GENEVA – Geneva School District 304 teachers could strike by the end of the month after union members voted to authorize a strike.
The earliest a strike could occur would be October 31. The Geneva Education Association also called for the most recent offers exchanged between the GEA and the District 304 Board of Education to be posted publicly after the most recent round of negotiations failed to produce a tentative agreement.
GEA members voted overwhelmingly on Sept. 30 to authorize a strike, according to a news release from the GEA. Contract talks began on Feb. 15 and the union's 459 teachers started the school year without a contract.
The last four negotiations have been aided by a mediator from the Federal Mediation and Conciliation Service, the release stated.
“From the very beginning of these negotiations our association has maintained a commitment to reach an agreement that puts the district’s 5,800 students first; promotes a high quality education; is fair for the teachers; and is fiscally responsible to the community of Geneva,” Kevin Gannon, president of the GEA, said in the release. “We have been working to find common ground with the school board. We know the district has the financial ability to pay our teachers wages that are competitive with other districts of our caliber.”
The association’s call for public posting is a legal requirement under which both the GEA and the Board of Education are required to submit their offers to the Illinois Educational Labor Relations Board for public posting, according to the release.
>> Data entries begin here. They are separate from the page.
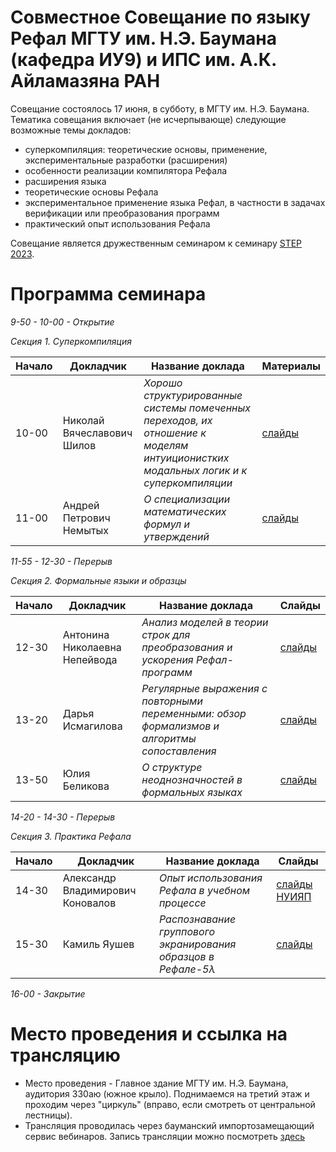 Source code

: # Совместное Совещание по языку Рефал МГТУ им. Н.Э. Баумана (кафедра ИУ9) и ИПС им. А.К. Айламазяна РАН

Совещание состоялось 17 июня, в субботу, в МГТУ им. Н.Э. Баумана. Тематика совещания включает (не исчерпывающе) следующие возможные темы докладов:
- суперкомпиляция: теоретические основы, применение, экспериментальные разработки (расширения) 
- особенности реализации компилятора Рефала
- расширения языка
- теоретические основы Рефала 
- экспериментальное применение языка Рефал, в частности в задачах верификации или преобразования программ
- практический опыт использования Рефала

Совещание является дружественным семинаром к семинару [STEP 2023](https://persons.iis.nsk.su/en/STEP-2023).

# Программа семинара

_9-50 - 10-00 - Открытие_

_Секция 1. Суперкомпиляция_

|Начало| Докладчик | Название доклада | Материалы |
|-|-----------|------------------|---------- |
10-00| Николай Вячеславович Шилов | *Хорошо структурированные системы помеченных переходов, их отношение к моделям интуиционистких модальных логик и к суперкомпиляции* | [слайды](https://github.com/bmstu-iu9/JointRefal/blob/main/slides2023/FoRefal17jun23.pdf)|
11-00| Андрей Петрович Немытых | *О специализации математических формул и утверждений* | [слайды](https://github.com/bmstu-iu9/JointRefal/blob/main/slides2023/Nemytykh_seminar-MVTU-2023_version_19-06-2023.pdf)|

_11-55 - 12-30 - Перерыв_

_Секция 2. Формальные языки и образцы_

|Начало| Докладчик | Название доклада | Слайды |
|-|-----------|------------------|---------- |
12-30| Антонина Николаевна Непейвода | *Анализ моделей в теории строк для преобразования и ускорения Рефал-программ* | [слайды](https://github.com/bmstu-iu9/JointRefal/blob/main/slides2023/BMSTU%2BPSI-2023_Nepeivoda.pdf) |
13-20| Дарья Исмагилова | *Регулярные выражения с повторными переменными: обзор формализмов и алгоритмы сопоставления* | [слайды](https://github.com/bmstu-iu9/JointRefal/blob/main/slides2023/Ismagilova.pdf) |
13-50| Юлия Беликова | *О структуре неоднозначностей в формальных языках* | [слайды](https://github.com/bmstu-iu9/JointRefal/blob/main/slides2023/belikova_ambiguity.pdf) |

_14-20 - 14-30 - Перерыв_

_Секция 3. Практика Рефала_

|Начало| Докладчик | Название доклада | Слайды |
|-|-----------|------------------|---------- |
14-30| Александр Владимирович Коновалов | *Опыт использования Рефала в учебном процессе* | [слайды](https://github.com/bmstu-iu9/JointRefal/blob/main/slides2023/%D0%98%D1%81%D0%BF%D0%BE%D0%BB%D1%8C%D0%B7%D0%BE%D0%B2%D0%B0%D0%BD%D0%B8%D0%B5%20%D0%A0%D0%B5%D1%84%D0%B0%D0%BB%D0%B0%20%D0%B2%20%D1%83%D1%87%D0%B5%D0%B1%D0%BD%D0%BE%D0%BC%20%D0%BF%D1%80%D0%BE%D1%86%D0%B5%D1%81%D1%81%D0%B5.pdf) [НУИЯП](https://github.com/bmstu-iu9/JointRefal/blob/main/slides2023/%D0%A0%D0%90%D0%AF%D0%9F%20%D0%9B%D0%B5%D0%BA%D1%86%D0%B8%D1%8F%204.%20%D0%9D%D0%A3%D0%98%D0%AF%D0%9F.pdf) |
15-30| Камиль Яушев | *Распознавание группового экранирования образцов в Рефале-5λ* | [слайды](https://github.com/bmstu-iu9/JointRefal/blob/main/slides2023/Yaushev.pdf) |

_16-00 - Закрытие_

# Место проведения и ссылка на трансляцию

- Место проведения - Главное здание МГТУ им. Н.Э. Баумана, аудитория 330aю (южное крыло). Поднимаемся на третий этаж и проходим через "циркуль" (вправо, если смотреть от центральной лестницы).
- Трансляция проводилась через бауманский импортозамещающий сервис вебинаров. Запись трансляции можно посмотреть [здесь](https://webinar6.bmstu.ru/playback/presentation/2.0/playback.html?meetingId=fae03079d72058bb2bffd9ee355d6a6a0888d435-1686986190503)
In 14 days, the labor board will post both offers on its web site if a tentative agreement has not been reached, the release stated.
“A strike is the last thing we want and we are continuing to do everything in our power to avoid that possibility,” Gannon said. “The GEA is simply trying to attract and retain quality teachers to serve our students and maintain the standard of excellence we now provide to the students in Geneva. Under the school board’s proposals, Geneva teachers will continue to lag behind nearby districts in salaries and the gap will continue to grow. We do not want to keep losing our newer colleagues to neighboring districts.”
The next mediation session is currently scheduled for Oct. 23.